## Activity
Give only a number in reply. It should be how many lines in the records contain the string "Deze".

## Input material

══════════════════════════════

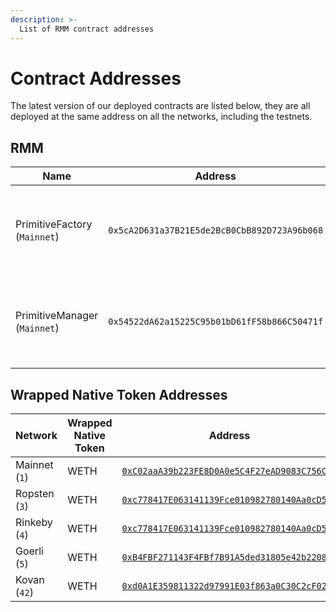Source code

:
 ```yaml
---
description: >-
  List of RMM contract addresses
---
```


# Contract Addresses

The latest version of our deployed contracts are listed below, they are all deployed at the same address on all the networks, including the testnets.

## RMM

| Name | Address | Networks |
| -------- | -------- | -------- |
| PrimitiveFactory (`Mainnet`) | `0x5cA2D631a37B21E5de2BcB0CbB892D723A96b068` | [Mainnet (`1`)](https://etherscan.io/address/0x5cA2D631a37B21E5de2BcB0CbB892D723A96b068)<br />[Rinkeby (`4`)](https://rinkeby.etherscan.io/address/0x5cA2D631a37B21E5de2BcB0CbB892D723A96b068)<br />[Kovan (`42`)](https://kovan.etherscan.io/address/0x5cA2D631a37B21E5de2BcB0CbB892D723A96b068)<br />[Goerli (`5`)](https://goerli.etherscan.io/address/0x5cA2D631a37B21E5de2BcB0CbB892D723A96b068) |
| PrimitiveManager (`Mainnet`) | `0x54522dA62a15225C95b01bD61fF58b866C50471f` | [Mainnet (`1`)](https://etherscan.io/address/0x54522dA62a15225C95b01bD61fF58b866C50471f)<br />[Rinkeby (`4`)](https://rinkeby.etherscan.io/address/0x54522dA62a15225C95b01bD61fF58b866C50471f)<br />[Kovan (`42`)](https://kovan.etherscan.io/address/0x54522dA62a15225C95b01bD61fF58b866C50471f)<br />[Goerli (`5`)](https://goerli.etherscan.io/address/0x54522dA62a15225C95b01bD61fF58b866C50471f) |

## Wrapped Native Token Addresses

| Network | Wrapped Native Token | Address |
| --- | --- | --- |
| Mainnet (`1`) | WETH | [`0xC02aaA39b223FE8D0A0e5C4F27eAD9083C756Cc2`](https://etherscan.io/address/0xC02aaA39b223FE8D0A0e5C4F27eAD9083C756Cc2) |
| Ropsten (`3`) | WETH | [`0xc778417E063141139Fce010982780140Aa0cD5Ab`](https://ropsten.etherscan.io/address/0xc778417E063141139Fce010982780140Aa0cD5Ab) |
| Rinkeby (`4`) | WETH | [`0xc778417E063141139Fce010982780140Aa0cD5Ab`](https://rinkeby.etherscan.io/address/0xc778417E063141139Fce010982780140Aa0cD5Ab) |
| Goerli (`5`) | WETH | [`0xB4FBF271143F4FBf7B91A5ded31805e42b2208d6`](https://goerli.etherscan.io/address/0xB4FBF271143F4FBf7B91A5ded31805e42b2208d6) |
| Kovan (`42`) | WETH | [`0xd0A1E359811322d97991E03f863a0C30C2cF029C`](https://kovan.etherscan.io/address/0xd0A1E359811322d97991E03f863a0C30C2cF029C) |
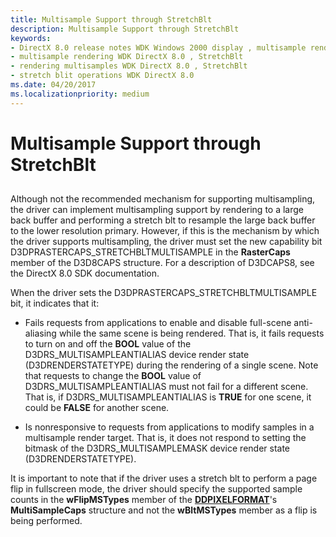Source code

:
 ```yaml
---
title: Multisample Support through StretchBlt
description: Multisample Support through StretchBlt
keywords:
- DirectX 8.0 release notes WDK Windows 2000 display , multisample rendering, StretchBlt
- multisample rendering WDK DirectX 8.0 , StretchBlt
- rendering multisamples WDK DirectX 8.0 , StretchBlt
- stretch blit operations WDK DirectX 8.0
ms.date: 04/20/2017
ms.localizationpriority: medium
---
```


# Multisample Support through StretchBlt


## <span id="ddk_multisample_support_through_stretchblt_gg"></span><span id="DDK_MULTISAMPLE_SUPPORT_THROUGH_STRETCHBLT_GG"></span>


Although not the recommended mechanism for supporting multisampling, the driver can implement multisampling support by rendering to a large back buffer and performing a stretch blt to resample the large back buffer to the lower resolution primary. However, if this is the mechanism by which the driver supports multisampling, the driver must set the new capability bit D3DPRASTERCAPS\_STRETCHBLTMULTISAMPLE in the **RasterCaps** member of the D3D8CAPS structure. For a description of D3DCAPS8, see the DirectX 8.0 SDK documentation.

When the driver sets the D3DPRASTERCAPS\_STRETCHBLTMULTISAMPLE bit, it indicates that it:

-   Fails requests from applications to enable and disable full-scene anti-aliasing while the same scene is being rendered. That is, it fails requests to turn on and off the **BOOL** value of the D3DRS\_MULTISAMPLEANTIALIAS device render state (D3DRENDERSTATETYPE) during the rendering of a single scene. Note that requests to change the **BOOL** value of D3DRS\_MULTISAMPLEANTIALIAS must not fail for a different scene. That is, if D3DRS\_MULTISAMPLEANTIALIAS is **TRUE** for one scene, it could be **FALSE** for another scene.

-   Is nonresponsive to requests from applications to modify samples in a multisample render target. That is, it does not respond to setting the bitmask of the D3DRS\_MULTISAMPLEMASK device render state (D3DRENDERSTATETYPE).

It is important to note that if the driver uses a stretch blt to perform a page flip in fullscreen mode, the driver should specify the supported sample counts in the **wFlipMSTypes** member of the [**DDPIXELFORMAT**](/windows-hardware/drivers/ddi/ksmedia/ns-ksmedia-_ddpixelformat)'s **MultiSampleCaps** structure and not the **wBltMSTypes** member as a flip is being performed.

 

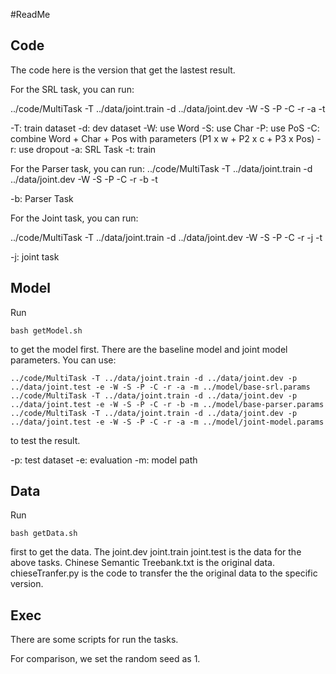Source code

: #ReadMe
## Code
The code here is the version that get the lastest result.

For the SRL task, you can run:

../code/MultiTask -T ../data/joint.train -d ../data/joint.dev -W -S -P -C -r -a -t

-T: train dataset
-d: dev dataset
-W: use Word
-S: use Char
-P: use PoS
-C: combine Word + Char + Pos with parameters (P1 x w + P2 x c + P3 x Pos)
-r: use dropout
-a: SRL Task
-t: train

For the Parser task, you can run:
../code/MultiTask -T ../data/joint.train -d ../data/joint.dev -W -S -P -C -r -b -t

-b: Parser Task

For the Joint task, you can run:

../code/MultiTask -T ../data/joint.train -d ../data/joint.dev -W -S -P -C -r -j -t

-j: joint task

## Model
Run 
```
bash getModel.sh
```
to get the model first.
There are the baseline model and joint model parameters.
You can use:

```
../code/MultiTask -T ../data/joint.train -d ../data/joint.dev -p ../data/joint.test -e -W -S -P -C -r -a -m ../model/base-srl.params
../code/MultiTask -T ../data/joint.train -d ../data/joint.dev -p ../data/joint.test -e -W -S -P -C -r -b -m ../model/base-parser.params
../code/MultiTask -T ../data/joint.train -d ../data/joint.dev -p ../data/joint.test -e -W -S -P -C -r -a -m ../model/joint-model.params
```
to test the result.

-p: test dataset
-e: evaluation
-m: model path

## Data
Run 
```
bash getData.sh
```
first to get the data.
The joint.dev joint.train joint.test is the data for the above tasks.
Chinese Semantic Treebank.txt is the original data.
chieseTranfer.py is the code to transfer the the original data to the specific version.

## Exec
There are some scripts for run the tasks.

For comparison, we set the random seed as 1.


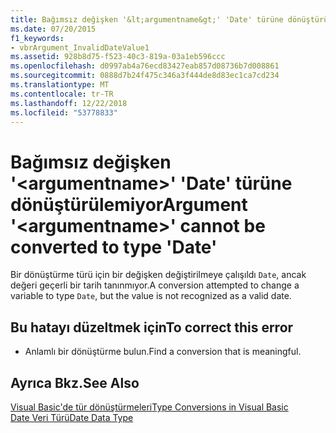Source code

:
 ```yaml
---
title: Bağımsız değişken '&lt;argumentname&gt;' 'Date' türüne dönüştürülemiyor
ms.date: 07/20/2015
f1_keywords:
- vbrArgument_InvalidDateValue1
ms.assetid: 928b8d75-f523-40c3-819a-03a1eb596ccc
ms.openlocfilehash: d0997ab4a76ecd83427eab857d08736b7d008861
ms.sourcegitcommit: 0888d7b24f475c346a3f444de8d83ec1ca7cd234
ms.translationtype: MT
ms.contentlocale: tr-TR
ms.lasthandoff: 12/22/2018
ms.locfileid: "53778833"
---
```

# <a name="argument-ltargumentnamegt-cannot-be-converted-to-type-date"></a><span data-ttu-id="0945d-102">Bağımsız değişken '&lt;argumentname&gt;' 'Date' türüne dönüştürülemiyor</span><span class="sxs-lookup"><span data-stu-id="0945d-102">Argument '&lt;argumentname&gt;' cannot be converted to type 'Date'</span></span>
<span data-ttu-id="0945d-103">Bir dönüştürme türü için bir değişken değiştirilmeye çalışıldı `Date`, ancak değeri geçerli bir tarih tanınmıyor.</span><span class="sxs-lookup"><span data-stu-id="0945d-103">A conversion attempted to change a variable to type `Date`, but the value is not recognized as a valid date.</span></span>  
  
## <a name="to-correct-this-error"></a><span data-ttu-id="0945d-104">Bu hatayı düzeltmek için</span><span class="sxs-lookup"><span data-stu-id="0945d-104">To correct this error</span></span>  
  
-   <span data-ttu-id="0945d-105">Anlamlı bir dönüştürme bulun.</span><span class="sxs-lookup"><span data-stu-id="0945d-105">Find a conversion that is meaningful.</span></span>  
  
## <a name="see-also"></a><span data-ttu-id="0945d-106">Ayrıca Bkz.</span><span class="sxs-lookup"><span data-stu-id="0945d-106">See Also</span></span>  
 [<span data-ttu-id="0945d-107">Visual Basic'de tür dönüştürmeleri</span><span class="sxs-lookup"><span data-stu-id="0945d-107">Type Conversions in Visual Basic</span></span>](../../visual-basic/programming-guide/language-features/data-types/type-conversions.md)  
 [<span data-ttu-id="0945d-108">Date Veri Türü</span><span class="sxs-lookup"><span data-stu-id="0945d-108">Date Data Type</span></span>](../../visual-basic/language-reference/data-types/date-data-type.md)
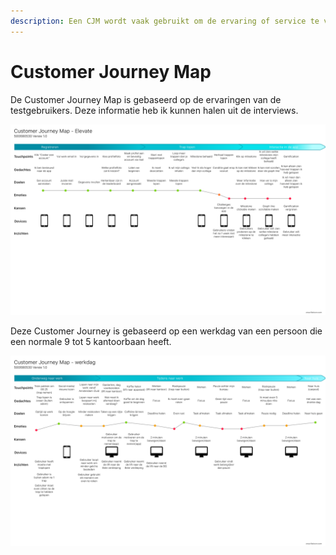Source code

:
 ```yaml
---
description: Een CJM wordt vaak gebruikt om de ervaring of service te visualiseren.
---
```


# Customer Journey Map

De Customer Journey Map is gebaseerd op de ervaringen van de testgebruikers. Deze informatie heb ik kunnen halen uit de interviews.

![Afbeelding \[..\] ](../.gitbook/assets/cjm-elevate-1.0.png)

Deze Customer Journey is gebaseerd op een werkdag van een persoon die een normale 9 tot 5 kantoorbaan heeft. 

![Afbeelding \[..\]](../.gitbook/assets/cjm-werkdag-1.0.png)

══════════════════════════════

## Solution to the problem
2